Assurance vie et Succession : guide complet

par Arnaud Sylvain | Assurance-vie

Juil 15

Assurance vie et succession

L’assurance vie est un bon outil pour se constituer un capital. C’est également une arme redoutable pour transmettre un capital.

 

L’essentiel :

  • Au décès de l’assuré, le capital accumulé est transmis au(x) bénéficiaire(s) désignés par le souscripteur.
  • Les bénéficiaires du contrat sont librement choisis par le souscripteur, selon les modalités qu’il aura définies.
  • L’assurance vie est hors succession et permet de contourner (partiellement) le mécanisme de la réserve héréditaire et de la quotité disponible.
  • Au décès de l’assuré, les bénéficiaires ne sont pas assujettis aux droits de succession mais à la fiscalité plus favorable de l’assurance vie.

Sommaire


Que devient une assurance vie après le décès de l’assuré ?

L’assurance vie est un contrat par lequel l’assureur s’engage, en contrepartie du paiement de primes, à verser une rente ou un capital à l’assuré ou à ses bénéficiaires.

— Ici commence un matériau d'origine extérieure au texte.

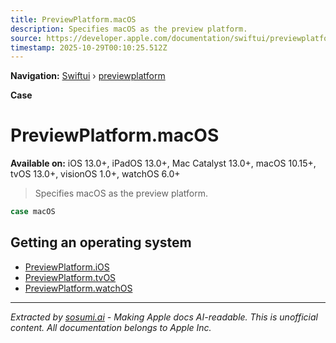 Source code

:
 ```yaml
---
title: PreviewPlatform.macOS
description: Specifies macOS as the preview platform.
source: https://developer.apple.com/documentation/swiftui/previewplatform/macos
timestamp: 2025-10-29T00:10:25.512Z
---
```


**Navigation:** [Swiftui](/documentation/swiftui) › [previewplatform](/documentation/swiftui/previewplatform)

**Case**

# PreviewPlatform.macOS

**Available on:** iOS 13.0+, iPadOS 13.0+, Mac Catalyst 13.0+, macOS 10.15+, tvOS 13.0+, visionOS 1.0+, watchOS 6.0+

> Specifies macOS as the preview platform.

```swift
case macOS
```

## Getting an operating system

- [PreviewPlatform.iOS](/documentation/swiftui/previewplatform/ios)
- [PreviewPlatform.tvOS](/documentation/swiftui/previewplatform/tvos)
- [PreviewPlatform.watchOS](/documentation/swiftui/previewplatform/watchos)

---

*Extracted by [sosumi.ai](https://sosumi.ai) - Making Apple docs AI-readable.*
*This is unofficial content. All documentation belongs to Apple Inc.*
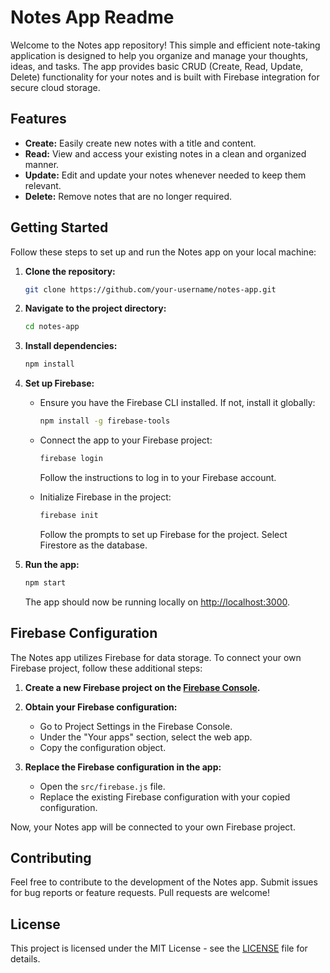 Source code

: # Notes App Readme

Welcome to the Notes app repository! This simple and efficient note-taking application is designed to help you organize and manage your thoughts, ideas, and tasks. The app provides basic CRUD (Create, Read, Update, Delete) functionality for your notes and is built with Firebase integration for secure cloud storage.

## Features

- **Create:** Easily create new notes with a title and content.
- **Read:** View and access your existing notes in a clean and organized manner.
- **Update:** Edit and update your notes whenever needed to keep them relevant.
- **Delete:** Remove notes that are no longer required.

## Getting Started

Follow these steps to set up and run the Notes app on your local machine:

1. **Clone the repository:**

   ```bash
   git clone https://github.com/your-username/notes-app.git
   ```

2. **Navigate to the project directory:**

   ```bash
   cd notes-app
   ```

3. **Install dependencies:**

   ```bash
   npm install
   ```

4. **Set up Firebase:**

   - Ensure you have the Firebase CLI installed. If not, install it globally:

     ```bash
     npm install -g firebase-tools
     ```

   - Connect the app to your Firebase project:

     ```bash
     firebase login
     ```

     Follow the instructions to log in to your Firebase account.

   - Initialize Firebase in the project:

     ```bash
     firebase init
     ```

     Follow the prompts to set up Firebase for the project. Select Firestore as the database.

5. **Run the app:**

   ```bash
   npm start
   ```

   The app should now be running locally on [http://localhost:3000](http://localhost:3000).

## Firebase Configuration

The Notes app utilizes Firebase for data storage. To connect your own Firebase project, follow these additional steps:

1. **Create a new Firebase project on the [Firebase Console](https://console.firebase.google.com/).**

2. **Obtain your Firebase configuration:**

   - Go to Project Settings in the Firebase Console.
   - Under the "Your apps" section, select the web app.
   - Copy the configuration object.

3. **Replace the Firebase configuration in the app:**

   - Open the `src/firebase.js` file.
   - Replace the existing Firebase configuration with your copied configuration.

Now, your Notes app will be connected to your own Firebase project.

## Contributing

Feel free to contribute to the development of the Notes app. Submit issues for bug reports or feature requests. Pull requests are welcome!

## License

This project is licensed under the MIT License - see the [LICENSE](LICENSE) file for details. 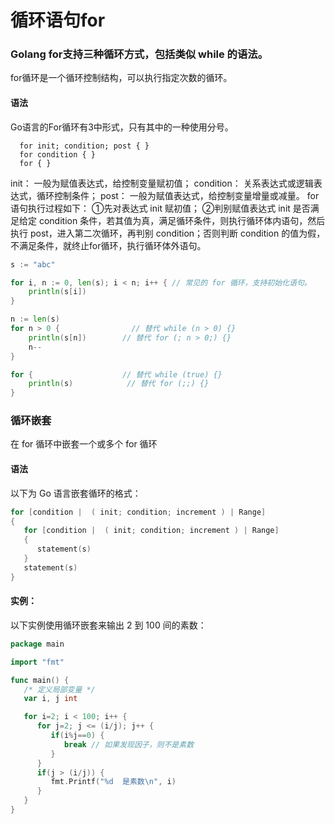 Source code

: # 循环语句for

### Golang for支持三种循环方式，包括类似 while 的语法。

for循环是一个循环控制结构，可以执行指定次数的循环。

#### 语法

Go语言的For循环有3中形式，只有其中的一种使用分号。

```
  for init; condition; post { }
  for condition { }
  for { }
```

init： 一般为赋值表达式，给控制变量赋初值；
condition： 关系表达式或逻辑表达式，循环控制条件；
post： 一般为赋值表达式，给控制变量增量或减量。
for语句执行过程如下：
①先对表达式 init 赋初值；
②判别赋值表达式 init 是否满足给定 condition 条件，若其值为真，满足循环条件，则执行循环体内语句，然后执行 post，进入第二次循环，再判别 condition；否则判断 condition 的值为假，不满足条件，就终止for循环，执行循环体外语句。

```go
s := "abc"

for i, n := 0, len(s); i < n; i++ { // 常见的 for 循环，支持初始化语句。
    println(s[i])
}

n := len(s)
for n > 0 {                // 替代 while (n > 0) {}
    println(s[n])        // 替代 for (; n > 0;) {}
    n-- 
}

for {                    // 替代 while (true) {}
    println(s)            // 替代 for (;;) {}
}
```

### 循环嵌套

在 for 循环中嵌套一个或多个 for 循环

#### 语法

以下为 Go 语言嵌套循环的格式：

```go
for [condition |  ( init; condition; increment ) | Range]
{
   for [condition |  ( init; condition; increment ) | Range]
   {
      statement(s)
   }
   statement(s)
}
```

#### 实例：

以下实例使用循环嵌套来输出 2 到 100 间的素数：

```go
package main

import "fmt"

func main() {
   /* 定义局部变量 */
   var i, j int

   for i=2; i < 100; i++ {
      for j=2; j <= (i/j); j++ {
         if(i%j==0) {
            break // 如果发现因子，则不是素数
         }
      }
      if(j > (i/j)) {
         fmt.Printf("%d  是素数\n", i)
      }
   }  
}
```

Un contrat d’assurance vie est géré par un assureur. Il peut être souscrit auprès d’un agent d’assurances ou d’un courtier, ainsi que par l’intermédiaire d’une banque.

 

Assurance vie et assurance décès : deux produits à ne pas confondre

Avec une assurance décès, vous vous assurez contre le risque de décès. Vous versez des primes et lorsque le risque se réalise, le bénéficiaire que vous avez désigné reçoit le capital correspondant. C’est un produit à fonds perdus dont vous ne bénéficierez pas.

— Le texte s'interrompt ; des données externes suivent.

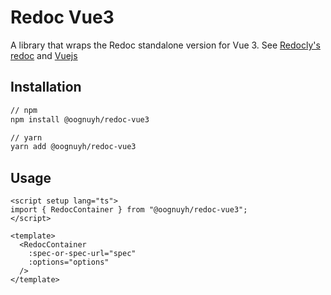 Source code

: # Redoc Vue3

A library that wraps the Redoc standalone version for Vue 3.
See [Redocly's redoc](https://redocly.com/redoc/) and [Vuejs](https://vuejs.org/)

## Installation

```bash
// npm
npm install @oognuyh/redoc-vue3

// yarn
yarn add @oognuyh/redoc-vue3
```

## Usage

```vue
<script setup lang="ts">
import { RedocContainer } from "@oognuyh/redoc-vue3";
</script>

<template>
  <RedocContainer
    :spec-or-spec-url="spec"
    :options="options"
  />
</template>
```
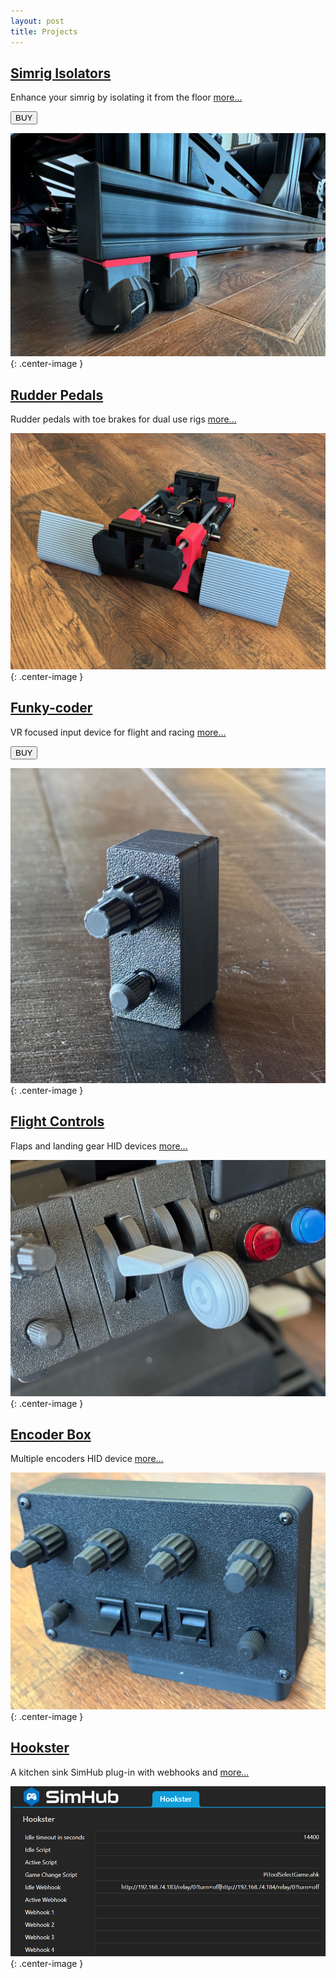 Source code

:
 ```yaml
---
layout: post
title: Projects
---
```


## [Simrig Isolators](/projects/simrig-isolators)

Enhance your simrig by isolating it from the floor [more...](/projects/simrig-isolators)

<button href="https://www.etsy.com/listing/1844212953/simrig-vibration-isolators">BUY</button>

![](/assets/isolators/2.png){: .center-image }

## [Rudder Pedals](/projects/rudder-pedals)

Rudder pedals with toe brakes for dual use rigs [more...](/projects/rudder-pedals)

![](/assets/pedals/IMG_1098.JPG){: .center-image }

## [Funky-coder](/projects/funky-coder)

VR focused input device for flight and racing [more...](/projects/funky-coder)

<button href="https://www.etsy.com/listing/1836479954/funky-coder">BUY</button>

![](/assets/fc/fc1.jpg){: .center-image }

## [Flight Controls](/projects/flight-controls)

Flaps and landing gear HID devices [more...](/projects/flight-controls)

![](/assets/fc/fc2.jpg){: .center-image }

## [Encoder Box](/projects/encoder-box)

Multiple encoders HID device [more...](/projects/encoder-box)

![](/assets/eb/eb1.jpg){: .center-image }

## [Hookster](https://github.com/stuart11n/Hookster)

A kitchen sink SimHub plug-in with webhooks and [more...](https://github.com/stuart11n/Hookster)

![](/assets/misc/hookster.png){: .center-image }

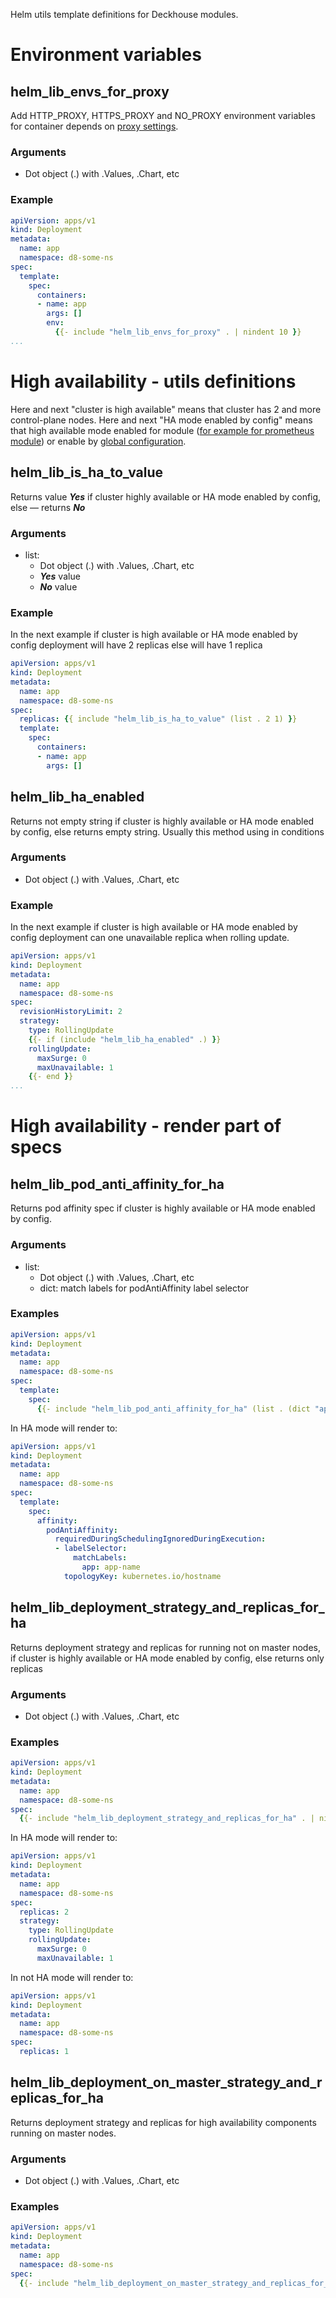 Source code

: Helm utils template definitions for Deckhouse modules.

# Environment variables

## helm_lib_envs_for_proxy
Add HTTP_PROXY, HTTPS_PROXY and NO_PROXY environment variables for container 
depends on [proxy settings](https://deckhouse.io/documentation/v1/deckhouse-configure-global.html#parameters-modules-proxy).

### Arguments
- Dot object (.) with .Values, .Chart, etc

### Example
```yaml
apiVersion: apps/v1
kind: Deployment
metadata:
  name: app
  namespace: d8-some-ns
spec:
  template:
    spec:
      containers:
      - name: app
        args: []
        env:
          {{- include "helm_lib_envs_for_proxy" . | nindent 10 }}
...
```

# High availability - utils definitions

Here and next "cluster is high available" means that cluster has 2 and more control-plane nodes.
Here and next "HA mode enabled by config" means that high available mode enabled for module 
([for example for prometheus module](https://deckhouse.io/documentation/v1/modules/300-prometheus/configuration.html#parameters-highavailability))
or enable by [global configuration](https://deckhouse.io/documentation/v1/deckhouse-configure-global.html#parameters-highavailability).

## helm_lib_is_ha_to_value
Returns value **_Yes_** if cluster highly available or HA mode enabled by config, else — returns **_No_**

### Arguments
- list:
  - Dot object (.) with .Values, .Chart, etc
  - **_Yes_** value
  - **_No_** value

### Example
In the next example if cluster is high available or HA mode enabled by config deployment will have 2 replicas 
else will have 1 replica
```yaml
apiVersion: apps/v1
kind: Deployment
metadata:
  name: app
  namespace: d8-some-ns
spec:
  replicas: {{ include "helm_lib_is_ha_to_value" (list . 2 1) }}
  template:
    spec:
      containers:
      - name: app
        args: []
```

## helm_lib_ha_enabled
Returns not empty string if cluster is highly available or HA mode enabled by config, else returns empty string.
Usually this method using in conditions

### Arguments
- Dot object (.) with .Values, .Chart, etc

### Example
In the next example if cluster is high available or HA mode enabled by config deployment can one unavailable replica when rolling update.

```yaml
apiVersion: apps/v1
kind: Deployment
metadata:
  name: app
  namespace: d8-some-ns
spec:
  revisionHistoryLimit: 2
  strategy:
    type: RollingUpdate
    {{- if (include "helm_lib_ha_enabled" .) }}
    rollingUpdate:
      maxSurge: 0
      maxUnavailable: 1
    {{- end }}
...
```

# High availability - render part of specs

## helm_lib_pod_anti_affinity_for_ha
Returns pod affinity spec if cluster is highly available or HA mode enabled by config.

### Arguments
- list:
  - Dot object (.) with .Values, .Chart, etc
  - dict: match labels for podAntiAffinity label selector

### Examples
```yaml
apiVersion: apps/v1
kind: Deployment
metadata:
  name: app
  namespace: d8-some-ns
spec:
  template:
    spec:
      {{- include "helm_lib_pod_anti_affinity_for_ha" (list . (dict "app" "app-name")) | nindent 6 }}
```
In HA mode will render to:
```yaml
apiVersion: apps/v1
kind: Deployment
metadata:
  name: app
  namespace: d8-some-ns
spec:
  template:
    spec:
      affinity:
        podAntiAffinity:
          requiredDuringSchedulingIgnoredDuringExecution:
          - labelSelector:
              matchLabels:
                app: app-name
            topologyKey: kubernetes.io/hostname

```

## helm_lib_deployment_strategy_and_replicas_for_ha
Returns deployment strategy and replicas for running not on master nodes, 
if cluster is highly available or HA mode enabled by config, else returns only replicas

### Arguments
- Dot object (.) with .Values, .Chart, etc

### Examples
```yaml
apiVersion: apps/v1
kind: Deployment
metadata:
  name: app
  namespace: d8-some-ns
spec:
  {{- include "helm_lib_deployment_strategy_and_replicas_for_ha" . | nindent 2 }}

```
In HA mode will render to:
```yaml
apiVersion: apps/v1
kind: Deployment
metadata:
  name: app
  namespace: d8-some-ns
spec:
  replicas: 2
  strategy:
    type: RollingUpdate
    rollingUpdate:
      maxSurge: 0
      maxUnavailable: 1

```

In not HA mode will render to:
```yaml
apiVersion: apps/v1
kind: Deployment
metadata:
  name: app
  namespace: d8-some-ns
spec:
  replicas: 1

```

## helm_lib_deployment_on_master_strategy_and_replicas_for_ha
Returns deployment strategy and replicas for high availability components running on master nodes.

### Arguments
- Dot object (.) with .Values, .Chart, etc

### Examples
```yaml
apiVersion: apps/v1
kind: Deployment
metadata:
  name: app
  namespace: d8-some-ns
spec:
  {{- include "helm_lib_deployment_on_master_strategy_and_replicas_for_ha" . | nindent 2 }}
```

Une assurance vie est un produit d’épargne dont vous pourrez récupérer les fonds par des rachats de contrats ou à l’échéance du contrat.

 

Deux types de contrat d’assurance vie existent :

  • Les contrats monosupport : les versements sont investis sur un support en euros. Le capital investi est garanti à tout moment et les intérêts de l’année sont définitivement acquis.
  • Les contrats multisupport : À côté du fonds en euros (commun avec les contrats monosupport), il est possible d’investir dans des supports plus risqués appelés unités de compte (UC). L’assureur ne garantit pas la valeur de ces unités mais leur nombre. Pourquoi prendre le risque d’investir dans des unités de compte ? Pour obtenir un rendement plus élevé que celui du fonds en euros (rendement et risque sont positivement liés).

Avec les contrats multisupport, l’assurance vie devient plus qu’un produit d’épargne. Les primes peuvent être placées sur des supports risqués pour rechercher du rendement, ce qui fait de l’assurance vie un produit d’investissement.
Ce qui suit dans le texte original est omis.